**Description of the task**
Set the entries down once more, exactly as they are worded.

**Material provided**
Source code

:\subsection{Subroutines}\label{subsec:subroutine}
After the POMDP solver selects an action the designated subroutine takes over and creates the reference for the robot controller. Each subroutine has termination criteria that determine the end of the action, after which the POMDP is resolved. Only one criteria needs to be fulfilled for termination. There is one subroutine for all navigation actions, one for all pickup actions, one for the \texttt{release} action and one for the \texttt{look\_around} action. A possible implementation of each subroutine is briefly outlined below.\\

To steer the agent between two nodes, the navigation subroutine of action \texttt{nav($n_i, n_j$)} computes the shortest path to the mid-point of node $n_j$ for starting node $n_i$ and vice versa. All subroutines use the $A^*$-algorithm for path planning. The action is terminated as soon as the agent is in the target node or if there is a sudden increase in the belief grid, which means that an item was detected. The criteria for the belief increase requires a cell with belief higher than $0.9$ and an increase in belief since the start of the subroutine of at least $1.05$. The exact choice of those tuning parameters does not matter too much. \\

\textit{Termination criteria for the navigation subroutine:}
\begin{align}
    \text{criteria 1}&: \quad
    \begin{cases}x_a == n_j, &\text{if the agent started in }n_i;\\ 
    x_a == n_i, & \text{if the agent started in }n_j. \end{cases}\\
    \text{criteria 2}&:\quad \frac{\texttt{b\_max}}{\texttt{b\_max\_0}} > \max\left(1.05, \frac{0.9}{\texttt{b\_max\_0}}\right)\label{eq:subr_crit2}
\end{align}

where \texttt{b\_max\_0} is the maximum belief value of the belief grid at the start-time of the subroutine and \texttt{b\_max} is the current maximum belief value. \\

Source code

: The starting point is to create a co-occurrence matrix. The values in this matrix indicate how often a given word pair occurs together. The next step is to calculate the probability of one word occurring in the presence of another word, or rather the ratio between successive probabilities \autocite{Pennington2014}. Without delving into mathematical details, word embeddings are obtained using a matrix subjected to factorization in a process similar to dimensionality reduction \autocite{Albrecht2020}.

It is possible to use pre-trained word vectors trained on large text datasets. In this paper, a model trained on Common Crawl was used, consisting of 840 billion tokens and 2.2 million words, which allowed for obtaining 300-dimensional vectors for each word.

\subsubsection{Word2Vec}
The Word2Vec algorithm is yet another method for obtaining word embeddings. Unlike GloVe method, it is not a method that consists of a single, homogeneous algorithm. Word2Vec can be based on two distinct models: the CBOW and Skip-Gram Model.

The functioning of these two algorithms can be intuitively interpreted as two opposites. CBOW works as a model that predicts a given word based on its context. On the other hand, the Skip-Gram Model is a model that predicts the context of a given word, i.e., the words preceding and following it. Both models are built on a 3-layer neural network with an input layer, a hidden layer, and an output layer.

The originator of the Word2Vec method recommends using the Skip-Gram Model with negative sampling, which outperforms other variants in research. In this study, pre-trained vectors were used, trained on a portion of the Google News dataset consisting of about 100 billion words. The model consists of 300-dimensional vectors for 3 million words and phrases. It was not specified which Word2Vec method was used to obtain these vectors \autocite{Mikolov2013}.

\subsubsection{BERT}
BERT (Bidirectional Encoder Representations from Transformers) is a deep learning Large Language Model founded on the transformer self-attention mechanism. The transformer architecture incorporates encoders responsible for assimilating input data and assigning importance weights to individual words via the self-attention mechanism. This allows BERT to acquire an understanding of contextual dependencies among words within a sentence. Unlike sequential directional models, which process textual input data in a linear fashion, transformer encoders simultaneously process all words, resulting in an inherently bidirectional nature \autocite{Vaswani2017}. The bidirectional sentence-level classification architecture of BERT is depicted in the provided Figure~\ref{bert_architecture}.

**Result of the task**
Source code

:\subsection{Subroutines}\label{subsec:subroutine}
After the POMDP solver selects an action the designated subroutine takes over and creates the reference for the robot controller. Each subroutine has termination criteria that determine the end of the action, after which the POMDP is resolved. Only one criteria needs to be fulfilled for termination. There is one subroutine for all navigation actions, one for all pickup actions, one for the \texttt{release} action and one for the \texttt{look\_around} action. A possible implementation of each subroutine is briefly outlined below.\\

To steer the agent between two nodes, the navigation subroutine of action \texttt{nav($n_i, n_j$)} computes the shortest path to the mid-point of node $n_j$ for starting node $n_i$ and vice versa. All subroutines use the $A^*$-algorithm for path planning. The action is terminated as soon as the agent is in the target node or if there is a sudden increase in the belief grid, which means that an item was detected. The criteria for the belief increase requires a cell with belief higher than $0.9$ and an increase in belief since the start of the subroutine of at least $1.05$. The exact choice of those tuning parameters does not matter too much. \\

\textit{Termination criteria for the navigation subroutine:}
\begin{align}
    \text{criteria 1}&: \quad
    \begin{cases}x_a == n_j, &\text{if the agent started in }n_i;\\ 
    x_a == n_i, & \text{if the agent started in }n_j. \end{cases}\\
    \text{criteria 2}&:\quad \frac{\texttt{b\_max}}{\texttt{b\_max\_0}} > \max\left(1.05, \frac{0.9}{\texttt{b\_max\_0}}\right)\label{eq:subr_crit2}
\end{align}

where \texttt{b\_max\_0} is the maximum belief value of the belief grid at the start-time of the subroutine and \texttt{b\_max} is the current maximum belief value. \\

Source code

: The starting point is to create a co-occurrence matrix. The values in this matrix indicate how often a given word pair occurs together. The next step is to calculate the probability of one word occurring in the presence of another word, or rather the ratio between successive probabilities \autocite{Pennington2014}. Without delving into mathematical details, word embeddings are obtained using a matrix subjected to factorization in a process similar to dimensionality reduction \autocite{Albrecht2020}.

It is possible to use pre-trained word vectors trained on large text datasets. In this paper, a model trained on Common Crawl was used, consisting of 840 billion tokens and 2.2 million words, which allowed for obtaining 300-dimensional vectors for each word.

\subsubsection{Word2Vec}
The Word2Vec algorithm is yet another method for obtaining word embeddings. Unlike GloVe method, it is not a method that consists of a single, homogeneous algorithm. Word2Vec can be based on two distinct models: the CBOW and Skip-Gram Model.

The functioning of these two algorithms can be intuitively interpreted as two opposites. CBOW works as a model that predicts a given word based on its context. On the other hand, the Skip-Gram Model is a model that predicts the context of a given word, i.e., the words preceding and following it. Both models are built on a 3-layer neural network with an input layer, a hidden layer, and an output layer.

The originator of the Word2Vec method recommends using the Skip-Gram Model with negative sampling, which outperforms other variants in research. In this study, pre-trained vectors were used, trained on a portion of the Google News dataset consisting of about 100 billion words. The model consists of 300-dimensional vectors for 3 million words and phrases. It was not specified which Word2Vec method was used to obtain these vectors \autocite{Mikolov2013}.

\subsubsection{BERT}
BERT (Bidirectional Encoder Representations from Transformers) is a deep learning Large Language Model founded on the transformer self-attention mechanism. The transformer architecture incorporates encoders responsible for assimilating input data and assigning importance weights to individual words via the self-attention mechanism. This allows BERT to acquire an understanding of contextual dependencies among words within a sentence. Unlike sequential directional models, which process textual input data in a linear fashion, transformer encoders simultaneously process all words, resulting in an inherently bidirectional nature \autocite{Vaswani2017}. The bidirectional sentence-level classification architecture of BERT is depicted in the provided Figure~\ref{bert_architecture}.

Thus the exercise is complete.